TheTomKid gets folksy at the Kent State Folk Festival

When I heard folk music and free, I freaked.

Sept. 20-22, 2012, marked the 46th Annual Kent State Folk Festival. This was astounding to me due to the fact that I’ve been attending Kent State University for four years, and prior to this year, I had never heard of this festival. What a bummer!  Had I not been checking out the eInside webiste, which is a site I write for as a Flash Communications intern, I would have not known it was happening!

Some may say, “Hey, there were posters all over downtown!” and I’ll reply, “Hey, I’m a freaking commuter!” When you’re a commuter, you don’t have the opportunity to be as connected in a college/university community as much as your fellow schoolmates.

So through this post, I hope to not only show the fabulousness that was the Kent State Folk Festival, but also ways that it could have been promoted signifcantly more to those who may not live in the immediate community.

First of all, let me clarify, the festival was not completely free. Some more known folk artists charged for tickets ranging from $20-43 and played at the Kent Stage. In all honesty, I had no interest in going to these shows because I had the opportunity to go to Folk Alley ‘Round Town, which was free! Plus, the variety of folk music offered was enormous. There were more than 65 artists ’round town and the genres ranged from jazz to blues to folk to bluegrass. Workshops were provided for free as well, but I didn’t get to attend those.


With my fantastic mom in tow, I set out on the folk festival adventure.

Moustache Yourself in Acorn Alley.

The Bands

1) The first band we watched was called Moustache Yourself. How can you not like a music group that has the word moustache in it? These guys played gypsy jazz music.

Randy Horvath at Ohio Music.

2) The second band we saw was Randy Horvath at Ohio Music.

3) We then headed back to Tree City Coffee and listened to the Kidney Brothers. I really enjoyed the harmonica solos.

The Kidney Brothers at Tree City Coffee.

4) The last group we saw, and my favorite through our music adventure, was Johnny and the Apple Stompers. They are labeled as a bluegrass/folk/old time genre. My mom and I had a ton of fun jamming front row, center.

Promotion Suggestions

1) Social media. Yes, the main page of the folk festival has social media buttons to follow them on other platforms, but how was I supposed to know those existed? I think those doing the social media should have hooked up with other student organizations and had them promote the festival with their social media tools. I follow organizations such as Undergraduate Student Government and USG Programming on Twitter and I like them on Facebook, but I didn’t see much of anything posted by them. This kind of festival can continue to be successful and grow witht the support of the student community.

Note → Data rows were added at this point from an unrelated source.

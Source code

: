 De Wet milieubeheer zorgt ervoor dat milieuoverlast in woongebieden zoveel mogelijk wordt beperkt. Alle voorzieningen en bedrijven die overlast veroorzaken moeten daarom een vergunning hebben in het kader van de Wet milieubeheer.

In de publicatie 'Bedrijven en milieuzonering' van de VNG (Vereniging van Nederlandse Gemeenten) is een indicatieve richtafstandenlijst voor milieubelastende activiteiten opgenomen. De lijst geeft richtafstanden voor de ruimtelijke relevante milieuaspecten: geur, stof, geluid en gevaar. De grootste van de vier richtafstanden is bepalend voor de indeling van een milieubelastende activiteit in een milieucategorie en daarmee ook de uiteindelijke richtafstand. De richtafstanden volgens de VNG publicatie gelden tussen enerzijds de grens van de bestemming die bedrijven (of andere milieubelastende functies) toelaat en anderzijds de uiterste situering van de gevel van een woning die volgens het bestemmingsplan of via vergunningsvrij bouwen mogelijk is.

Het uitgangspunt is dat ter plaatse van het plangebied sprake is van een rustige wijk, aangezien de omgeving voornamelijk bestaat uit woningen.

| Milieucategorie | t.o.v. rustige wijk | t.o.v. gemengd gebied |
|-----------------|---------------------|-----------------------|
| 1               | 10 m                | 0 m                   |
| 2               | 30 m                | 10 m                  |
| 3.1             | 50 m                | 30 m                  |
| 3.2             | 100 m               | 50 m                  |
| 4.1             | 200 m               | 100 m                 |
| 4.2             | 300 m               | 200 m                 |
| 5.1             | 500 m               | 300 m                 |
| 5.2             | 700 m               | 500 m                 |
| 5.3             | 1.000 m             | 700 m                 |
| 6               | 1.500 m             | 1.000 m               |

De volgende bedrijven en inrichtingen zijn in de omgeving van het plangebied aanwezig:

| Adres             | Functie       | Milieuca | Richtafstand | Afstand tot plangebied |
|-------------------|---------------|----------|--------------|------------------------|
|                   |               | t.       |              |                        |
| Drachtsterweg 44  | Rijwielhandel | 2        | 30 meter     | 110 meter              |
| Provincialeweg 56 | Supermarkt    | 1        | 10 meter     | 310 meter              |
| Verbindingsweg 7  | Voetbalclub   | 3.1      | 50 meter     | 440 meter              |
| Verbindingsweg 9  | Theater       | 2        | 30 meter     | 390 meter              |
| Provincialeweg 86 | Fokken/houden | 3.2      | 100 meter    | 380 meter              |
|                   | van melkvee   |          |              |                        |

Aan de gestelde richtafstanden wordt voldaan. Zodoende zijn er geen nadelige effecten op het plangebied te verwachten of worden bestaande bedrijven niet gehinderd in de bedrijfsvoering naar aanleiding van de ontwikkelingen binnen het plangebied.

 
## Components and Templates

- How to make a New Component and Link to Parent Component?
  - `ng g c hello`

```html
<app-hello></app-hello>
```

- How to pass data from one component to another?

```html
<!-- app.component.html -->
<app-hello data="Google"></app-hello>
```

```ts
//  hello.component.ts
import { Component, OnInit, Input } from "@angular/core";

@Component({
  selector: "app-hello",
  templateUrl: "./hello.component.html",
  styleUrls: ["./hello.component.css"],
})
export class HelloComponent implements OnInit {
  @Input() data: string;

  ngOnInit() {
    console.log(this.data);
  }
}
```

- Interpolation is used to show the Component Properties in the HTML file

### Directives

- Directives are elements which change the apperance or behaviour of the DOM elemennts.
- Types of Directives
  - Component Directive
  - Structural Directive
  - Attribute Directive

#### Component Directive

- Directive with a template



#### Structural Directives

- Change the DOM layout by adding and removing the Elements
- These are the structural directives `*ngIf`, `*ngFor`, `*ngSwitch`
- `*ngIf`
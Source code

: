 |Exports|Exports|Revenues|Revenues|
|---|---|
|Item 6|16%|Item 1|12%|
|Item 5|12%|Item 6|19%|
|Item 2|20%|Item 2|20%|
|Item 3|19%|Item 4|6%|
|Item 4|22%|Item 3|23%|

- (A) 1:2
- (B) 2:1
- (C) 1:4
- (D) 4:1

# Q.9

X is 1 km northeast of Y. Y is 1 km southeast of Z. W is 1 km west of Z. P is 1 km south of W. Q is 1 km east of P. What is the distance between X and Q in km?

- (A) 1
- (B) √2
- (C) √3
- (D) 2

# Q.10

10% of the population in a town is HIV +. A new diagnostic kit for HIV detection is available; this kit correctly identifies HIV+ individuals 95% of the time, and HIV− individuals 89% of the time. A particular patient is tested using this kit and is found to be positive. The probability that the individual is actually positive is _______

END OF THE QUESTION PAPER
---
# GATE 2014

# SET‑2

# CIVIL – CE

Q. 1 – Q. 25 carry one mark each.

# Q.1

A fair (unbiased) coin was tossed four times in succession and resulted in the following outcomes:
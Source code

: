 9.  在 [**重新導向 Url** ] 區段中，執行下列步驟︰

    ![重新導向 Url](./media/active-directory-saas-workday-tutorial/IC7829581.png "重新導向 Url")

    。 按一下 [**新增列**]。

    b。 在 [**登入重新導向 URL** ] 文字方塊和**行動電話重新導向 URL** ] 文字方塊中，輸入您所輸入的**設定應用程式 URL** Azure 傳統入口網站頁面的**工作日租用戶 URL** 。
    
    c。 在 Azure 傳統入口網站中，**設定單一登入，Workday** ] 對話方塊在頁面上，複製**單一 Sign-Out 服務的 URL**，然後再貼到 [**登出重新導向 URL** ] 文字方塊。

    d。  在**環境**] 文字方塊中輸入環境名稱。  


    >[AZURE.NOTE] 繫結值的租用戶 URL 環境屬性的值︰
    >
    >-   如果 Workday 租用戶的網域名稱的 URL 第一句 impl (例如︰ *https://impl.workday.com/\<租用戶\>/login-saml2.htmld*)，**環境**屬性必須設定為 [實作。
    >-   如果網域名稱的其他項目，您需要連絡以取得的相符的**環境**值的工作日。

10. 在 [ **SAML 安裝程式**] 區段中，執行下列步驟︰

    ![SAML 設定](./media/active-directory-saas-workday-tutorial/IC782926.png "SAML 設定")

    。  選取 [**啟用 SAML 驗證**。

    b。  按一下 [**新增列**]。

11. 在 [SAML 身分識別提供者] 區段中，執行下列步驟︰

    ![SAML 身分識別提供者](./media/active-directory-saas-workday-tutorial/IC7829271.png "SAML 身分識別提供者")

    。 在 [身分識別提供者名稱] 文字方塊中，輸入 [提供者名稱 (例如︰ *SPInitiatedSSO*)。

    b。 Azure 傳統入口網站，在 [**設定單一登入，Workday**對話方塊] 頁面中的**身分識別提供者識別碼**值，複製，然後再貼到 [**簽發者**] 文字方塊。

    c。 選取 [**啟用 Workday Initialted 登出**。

2) Posters in surrounding communities. I live in a community only half an hour from Kent and I know for a fact many of my friends in the area would have loved to attend a festival like this. Unless the goal was to keep this festival only for those who are in the Kent community, I would suggest expanding out more and getting more folk lovers involved.

Both of these ideas could increase attendance and the growing success of this festival. I would love to be involved in doing so next year even after I graduate! What other kinds of things do you think would make this festival even more awesome?

Until next time, stay folksy fellow bloggers!


3 responses to “TheTomKid gets folksy at the Kent State Folk Festival

  1. I have heard Johnny and the Apple Stompers; they are a riot! I also like that you suggested promotional tools! Great PR tie in.

  2. I definitely agree with your promotional suggestions regarding local events in Kent and on campus. I am also a commuter student, and social media plays a big role in how I find out about happenings in and around school. For example, I follow The Kent State College Democrats on both Twitter and Facebook, and it was through these platforms that I was able to first hear that President Obama and Tenacious D would be making appearances on campus. As a commuter (from almost an hour away!) it is certainly easy to feel “out of the loop” with what is happening on campus, but the increasingly widespread use of social media really helps to make me feel more included. Therefore, I think your ideas for better promotion would undoubtedly prove successful in widening the awareness of the festival and increasing turnout. A suggestion of my own would be for the festival to advertise on the radio. I’m not sure how expensive this is or if this was already a part of the promotions, but I think that even mentions on Black Squirrel Radio would help get the word out. Great post!